#### Problem:
Each line below with the word "public" needs to be copied.

#### Exercise data:
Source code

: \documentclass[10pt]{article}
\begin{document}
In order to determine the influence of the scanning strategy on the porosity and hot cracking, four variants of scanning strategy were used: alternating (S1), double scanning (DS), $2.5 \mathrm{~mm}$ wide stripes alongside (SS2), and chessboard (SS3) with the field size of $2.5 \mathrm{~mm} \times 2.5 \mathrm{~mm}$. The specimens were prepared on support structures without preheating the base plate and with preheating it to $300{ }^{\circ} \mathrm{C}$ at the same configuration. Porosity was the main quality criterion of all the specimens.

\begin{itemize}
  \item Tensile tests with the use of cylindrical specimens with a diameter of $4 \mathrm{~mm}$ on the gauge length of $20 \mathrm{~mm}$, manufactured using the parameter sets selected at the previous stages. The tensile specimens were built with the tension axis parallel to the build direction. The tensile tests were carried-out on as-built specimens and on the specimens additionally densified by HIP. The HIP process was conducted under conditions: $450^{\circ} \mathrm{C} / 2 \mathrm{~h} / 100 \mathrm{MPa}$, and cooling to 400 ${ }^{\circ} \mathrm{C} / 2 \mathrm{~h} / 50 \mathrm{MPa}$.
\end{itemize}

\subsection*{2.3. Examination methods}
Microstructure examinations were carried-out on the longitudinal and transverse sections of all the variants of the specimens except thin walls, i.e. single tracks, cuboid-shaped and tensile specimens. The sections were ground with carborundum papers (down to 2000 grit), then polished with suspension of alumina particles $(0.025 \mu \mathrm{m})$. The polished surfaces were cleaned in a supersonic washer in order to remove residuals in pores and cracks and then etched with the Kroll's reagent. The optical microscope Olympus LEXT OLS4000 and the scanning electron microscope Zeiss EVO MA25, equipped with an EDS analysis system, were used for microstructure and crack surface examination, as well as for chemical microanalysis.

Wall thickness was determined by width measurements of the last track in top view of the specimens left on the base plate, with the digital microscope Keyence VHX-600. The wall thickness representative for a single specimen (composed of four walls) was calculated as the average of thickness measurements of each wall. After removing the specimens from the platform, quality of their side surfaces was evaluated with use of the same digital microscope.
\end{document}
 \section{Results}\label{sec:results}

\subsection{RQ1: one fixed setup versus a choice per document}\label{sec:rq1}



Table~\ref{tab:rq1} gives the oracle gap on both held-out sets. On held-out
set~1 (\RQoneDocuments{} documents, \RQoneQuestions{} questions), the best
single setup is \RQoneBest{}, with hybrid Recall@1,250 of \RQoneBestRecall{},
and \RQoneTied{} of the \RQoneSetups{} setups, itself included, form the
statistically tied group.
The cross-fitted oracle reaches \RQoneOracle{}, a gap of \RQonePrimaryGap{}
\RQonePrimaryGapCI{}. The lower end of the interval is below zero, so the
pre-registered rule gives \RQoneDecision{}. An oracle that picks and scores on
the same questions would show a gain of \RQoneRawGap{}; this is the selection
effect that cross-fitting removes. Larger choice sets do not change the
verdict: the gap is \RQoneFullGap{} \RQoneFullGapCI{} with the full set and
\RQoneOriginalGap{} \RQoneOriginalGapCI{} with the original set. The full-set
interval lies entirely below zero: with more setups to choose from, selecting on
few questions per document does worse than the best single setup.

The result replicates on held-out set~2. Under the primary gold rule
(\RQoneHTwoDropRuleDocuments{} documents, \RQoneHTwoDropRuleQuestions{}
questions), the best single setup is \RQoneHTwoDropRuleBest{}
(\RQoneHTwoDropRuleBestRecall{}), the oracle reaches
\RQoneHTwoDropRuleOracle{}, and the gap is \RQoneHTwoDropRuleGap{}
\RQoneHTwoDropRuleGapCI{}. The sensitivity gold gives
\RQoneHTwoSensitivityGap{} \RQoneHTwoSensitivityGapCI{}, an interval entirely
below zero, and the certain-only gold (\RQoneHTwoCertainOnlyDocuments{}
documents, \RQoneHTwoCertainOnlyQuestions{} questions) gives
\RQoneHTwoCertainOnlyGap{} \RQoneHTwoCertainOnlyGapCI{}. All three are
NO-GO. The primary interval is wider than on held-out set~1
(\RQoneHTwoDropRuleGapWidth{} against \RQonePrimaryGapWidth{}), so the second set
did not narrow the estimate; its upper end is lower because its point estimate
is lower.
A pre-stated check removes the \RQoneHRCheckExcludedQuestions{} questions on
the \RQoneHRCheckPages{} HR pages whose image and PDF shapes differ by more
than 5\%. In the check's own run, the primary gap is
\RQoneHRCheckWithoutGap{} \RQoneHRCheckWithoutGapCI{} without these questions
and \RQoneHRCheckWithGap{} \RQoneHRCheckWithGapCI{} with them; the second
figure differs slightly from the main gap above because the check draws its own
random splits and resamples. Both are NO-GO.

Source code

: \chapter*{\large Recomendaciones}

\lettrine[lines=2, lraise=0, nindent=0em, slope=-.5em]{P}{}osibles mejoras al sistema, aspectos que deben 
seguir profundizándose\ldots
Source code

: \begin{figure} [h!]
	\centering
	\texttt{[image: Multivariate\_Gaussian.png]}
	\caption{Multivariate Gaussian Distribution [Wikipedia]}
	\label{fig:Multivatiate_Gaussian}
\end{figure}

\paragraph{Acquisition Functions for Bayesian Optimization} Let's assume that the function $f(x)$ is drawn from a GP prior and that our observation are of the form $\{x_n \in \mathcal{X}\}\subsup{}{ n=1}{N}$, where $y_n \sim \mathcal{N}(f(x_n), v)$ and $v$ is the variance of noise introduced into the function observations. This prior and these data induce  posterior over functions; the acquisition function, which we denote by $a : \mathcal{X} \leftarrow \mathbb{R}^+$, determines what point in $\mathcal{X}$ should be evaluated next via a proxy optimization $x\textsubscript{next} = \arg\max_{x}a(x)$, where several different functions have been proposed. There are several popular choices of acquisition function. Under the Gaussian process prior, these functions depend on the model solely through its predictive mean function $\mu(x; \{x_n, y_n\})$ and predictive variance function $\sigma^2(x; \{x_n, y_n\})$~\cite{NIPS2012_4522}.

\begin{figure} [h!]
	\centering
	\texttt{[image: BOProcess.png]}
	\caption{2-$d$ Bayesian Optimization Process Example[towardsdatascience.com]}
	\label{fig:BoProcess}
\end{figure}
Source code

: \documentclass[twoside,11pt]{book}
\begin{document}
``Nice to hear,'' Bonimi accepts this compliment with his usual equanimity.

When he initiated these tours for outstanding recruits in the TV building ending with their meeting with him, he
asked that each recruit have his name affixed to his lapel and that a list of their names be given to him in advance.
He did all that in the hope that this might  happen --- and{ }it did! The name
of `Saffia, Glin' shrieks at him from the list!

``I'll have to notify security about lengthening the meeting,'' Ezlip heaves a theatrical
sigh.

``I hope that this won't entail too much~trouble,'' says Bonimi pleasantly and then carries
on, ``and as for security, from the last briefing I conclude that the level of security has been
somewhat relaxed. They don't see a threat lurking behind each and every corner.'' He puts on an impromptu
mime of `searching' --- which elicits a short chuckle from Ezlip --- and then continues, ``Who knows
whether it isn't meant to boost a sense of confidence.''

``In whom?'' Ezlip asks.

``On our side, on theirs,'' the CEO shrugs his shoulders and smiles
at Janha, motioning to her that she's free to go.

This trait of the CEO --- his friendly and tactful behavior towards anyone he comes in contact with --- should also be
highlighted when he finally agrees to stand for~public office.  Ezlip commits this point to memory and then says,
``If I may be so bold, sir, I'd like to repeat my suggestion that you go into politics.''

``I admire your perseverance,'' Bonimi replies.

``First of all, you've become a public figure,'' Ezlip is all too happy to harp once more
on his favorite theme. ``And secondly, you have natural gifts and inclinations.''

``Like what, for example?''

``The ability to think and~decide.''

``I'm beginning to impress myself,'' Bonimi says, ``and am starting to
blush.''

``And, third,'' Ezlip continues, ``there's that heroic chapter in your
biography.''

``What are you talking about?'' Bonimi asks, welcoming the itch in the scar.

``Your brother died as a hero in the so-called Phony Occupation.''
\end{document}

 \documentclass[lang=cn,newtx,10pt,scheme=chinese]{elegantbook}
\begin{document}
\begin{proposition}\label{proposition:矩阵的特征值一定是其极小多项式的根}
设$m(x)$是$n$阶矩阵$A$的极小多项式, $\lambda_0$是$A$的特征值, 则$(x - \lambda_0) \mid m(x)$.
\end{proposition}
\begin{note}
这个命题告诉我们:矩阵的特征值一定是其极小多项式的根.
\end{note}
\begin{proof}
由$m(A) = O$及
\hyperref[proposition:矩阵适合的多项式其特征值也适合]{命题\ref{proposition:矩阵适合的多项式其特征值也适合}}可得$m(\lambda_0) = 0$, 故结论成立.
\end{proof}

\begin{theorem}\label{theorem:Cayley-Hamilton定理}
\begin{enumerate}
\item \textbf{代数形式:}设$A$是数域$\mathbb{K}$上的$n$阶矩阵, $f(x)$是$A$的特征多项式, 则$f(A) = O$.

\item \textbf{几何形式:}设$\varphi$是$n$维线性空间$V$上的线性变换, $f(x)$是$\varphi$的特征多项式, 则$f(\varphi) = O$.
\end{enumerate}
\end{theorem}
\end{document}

#### Problem solution:
highlighted when he finally agrees to stand for~public office.  Ezlip commits this point to memory and then says,
``First of all, you've become a public figure,'' Ezlip is all too happy to harp once more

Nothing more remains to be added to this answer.